I looked at demand elasticity scenario defined in Demo/SuppXLS folder. What are the 2 parameters, COM_VOC (MED variation of demand) and COM_step (number of demand growth) in TFM_INS table? I saw their definition in attribute table, but can you explain more about them?
COM_VOC is the possible variation of demand in both directions when using the elastic demand formulation. In your example, demand can change up to 15% in both directions (higher/lower demand). After that, the demand is assumed to be inelastic again.
COM_STEP is the number of steps to use for the approximation of change of producer/consumer surplus when using the elastic demand formulation. 10 steps is fine for a 15% change but if you to higher changes (for example 50%) than you need at least 20 steps.

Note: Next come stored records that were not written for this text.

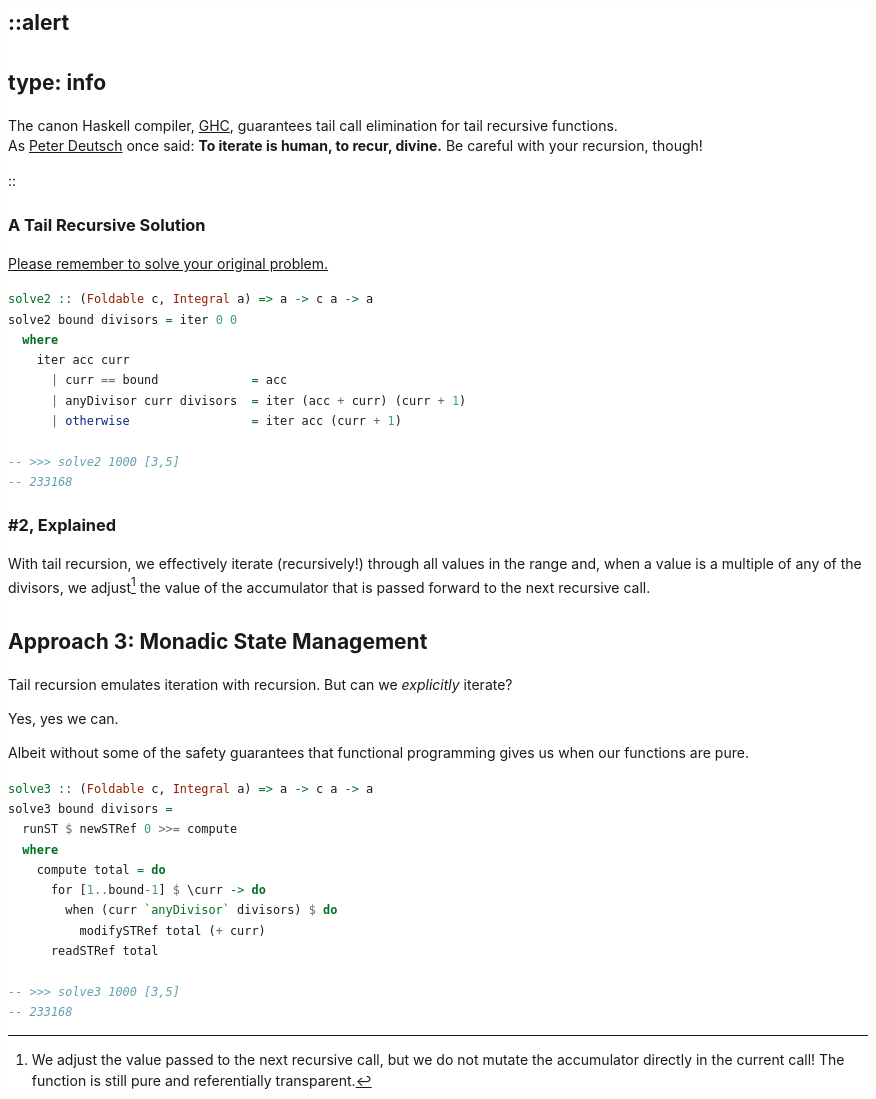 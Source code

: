 ::alert
---
type: info
---

The canon Haskell compiler, [GHC](https://www.haskell.org/ghc/),
guarantees tail call elimination for tail recursive functions.  
As [Peter Deutsch](https://en.wikipedia.org/wiki/L._Peter_Deutsch) once said:
**To iterate is human, to recur, divine.** Be careful with your recursion, though!

::

### A Tail Recursive Solution

[Please remember to solve your original problem.](https://www.youtube.com/watch?v=XKu_SEDAykw)

```haskell [Main.hs]
solve2 :: (Foldable c, Integral a) => a -> c a -> a
solve2 bound divisors = iter 0 0
  where
    iter acc curr
      | curr == bound             = acc
      | anyDivisor curr divisors  = iter (acc + curr) (curr + 1)
      | otherwise                 = iter acc (curr + 1)

-- >>> solve2 1000 [3,5]
-- 233168
```

### #2, Explained

With tail recursion, we effectively iterate (recursively!) through all values in the range
and, when a value is a multiple of any of the divisors, we adjust[^1] the value of the accumulator
that is passed forward to the next recursive call.

[^1]: We adjust the value passed to the next recursive call, but we do not
      mutate the accumulator directly in the current call! The function
      is still pure and referentially transparent.

## Approach 3: Monadic State Management

Tail recursion emulates iteration with recursion.
But can we _explicitly_ iterate?

Yes, yes we can.

Albeit without some of the safety guarantees that functional
programming gives us when our functions are pure.

```haskell [Main.hs]
solve3 :: (Foldable c, Integral a) => a -> c a -> a
solve3 bound divisors =
  runST $ newSTRef 0 >>= compute
  where
    compute total = do
      for [1..bound-1] $ \curr -> do
        when (curr `anyDivisor` divisors) $ do
          modifySTRef total (+ curr)
      readSTRef total

-- >>> solve3 1000 [3,5]
-- 233168
```
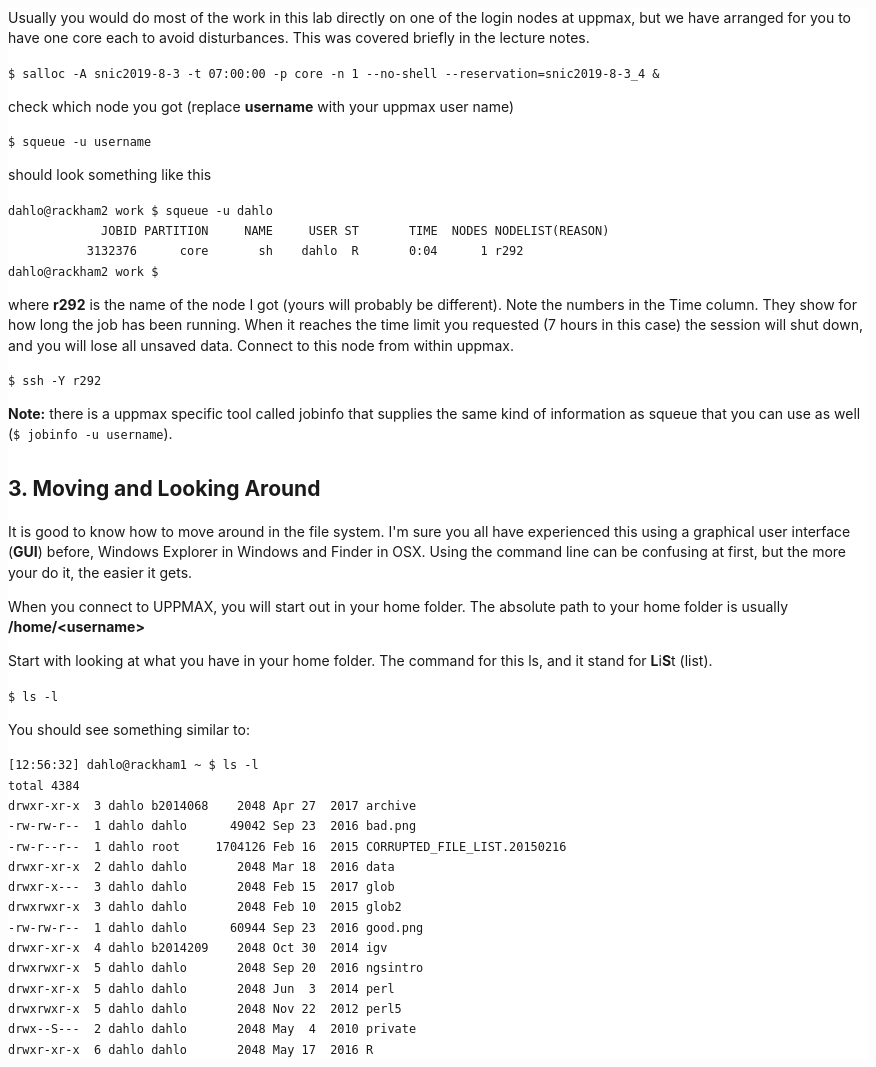 Usually you would do most of the work in this lab directly on one of the login nodes at uppmax, but we have arranged for you to have one core each to avoid disturbances.
This was covered briefly in the lecture notes.

```
$ salloc -A snic2019-8-3 -t 07:00:00 -p core -n 1 --no-shell --reservation=snic2019-8-3_4 &
```

check which node you got (replace **username** with your uppmax user name)

```
$ squeue -u username
```

should look something like this

```
dahlo@rackham2 work $ squeue -u dahlo
             JOBID PARTITION     NAME     USER ST       TIME  NODES NODELIST(REASON)
           3132376      core       sh    dahlo  R       0:04      1 r292
dahlo@rackham2 work $ 
```

where **r292** is the name of the node I got (yours will probably be different).
Note the numbers in the Time column.
They show for how long the job has been running.
When it reaches the time limit you requested (7 hours in this case) the session will shut down, and you will lose all unsaved data.
Connect to this node from within uppmax.

```
$ ssh -Y r292 
```

**Note:** there is a uppmax specific tool called jobinfo that supplies the same kind of information as squeue that you can use as well (```$ jobinfo -u username```).

## 3. Moving and Looking Around
It is good to know how to move around in the file system.
I'm sure you all have experienced this using a graphical user interface (**GUI**) before, Windows Explorer in Windows and Finder in OSX.
Using the command line can be confusing at first, but the more your do it, the easier it gets.

When you connect to UPPMAX, you will start out in your home folder.
The absolute path to your home folder is usually **/home/\<username\>**

Start with looking at what you have in your home folder.
The command for this ls, and it stand for **L**i**S**t (list).

```
$ ls -l
```

You should see something similar to:

```
[12:56:32] dahlo@rackham1 ~ $ ls -l
total 4384
drwxr-xr-x  3 dahlo b2014068    2048 Apr 27  2017 archive
-rw-rw-r--  1 dahlo dahlo      49042 Sep 23  2016 bad.png
-rw-r--r--  1 dahlo root     1704126 Feb 16  2015 CORRUPTED_FILE_LIST.20150216
drwxr-xr-x  2 dahlo dahlo       2048 Mar 18  2016 data
drwxr-x---  3 dahlo dahlo       2048 Feb 15  2017 glob
drwxrwxr-x  3 dahlo dahlo       2048 Feb 10  2015 glob2
-rw-rw-r--  1 dahlo dahlo      60944 Sep 23  2016 good.png
drwxr-xr-x  4 dahlo b2014209    2048 Oct 30  2014 igv
drwxrwxr-x  5 dahlo dahlo       2048 Sep 20  2016 ngsintro
drwxr-xr-x  5 dahlo dahlo       2048 Jun  3  2014 perl
drwxrwxr-x  5 dahlo dahlo       2048 Nov 22  2012 perl5
drwx--S---  2 dahlo dahlo       2048 May  4  2010 private
drwxr-xr-x  6 dahlo dahlo       2048 May 17  2016 R
```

More information on the documentation document http://www.iea-etsap.org/docs/TIMESDoc-Details.pdf
Wouter
Thanks for you response. I studied both part 1 and 2 of TIMES documentation. It was really helpful, but i have another question from that table. 15% is a demand range w.r.t. the reference case demand in 2001 and 5 is the number of steps for discretizing the demand curve. What is 5 and year 0?
I made an elasticity demand scenario with
the same attributes as Demo, but when i ran the model, the result was the same as base case. I wonder if I need to change any settings on VEDA_FE to run the model for elastic demand?
Thanks Mauri for your response. I have a lot of constraint scenarios, but not on CO2 tax or emissions. I do have constraint on NOx and SO2 emissions. What do you mean exactly with ref scenario? can I include NOx and SO2 emissions constraint scenarios in the base case run?
The elasticity run is based on demand prices generated in a first run (that I called Reference). if you look at the document uploaded from Antti sometimes ago I am sure you will understand the mechanism. BTW it is important to generate a different demand price between the run without and with elasticity and generally you can do this in a easy way with emission taxes or bounds.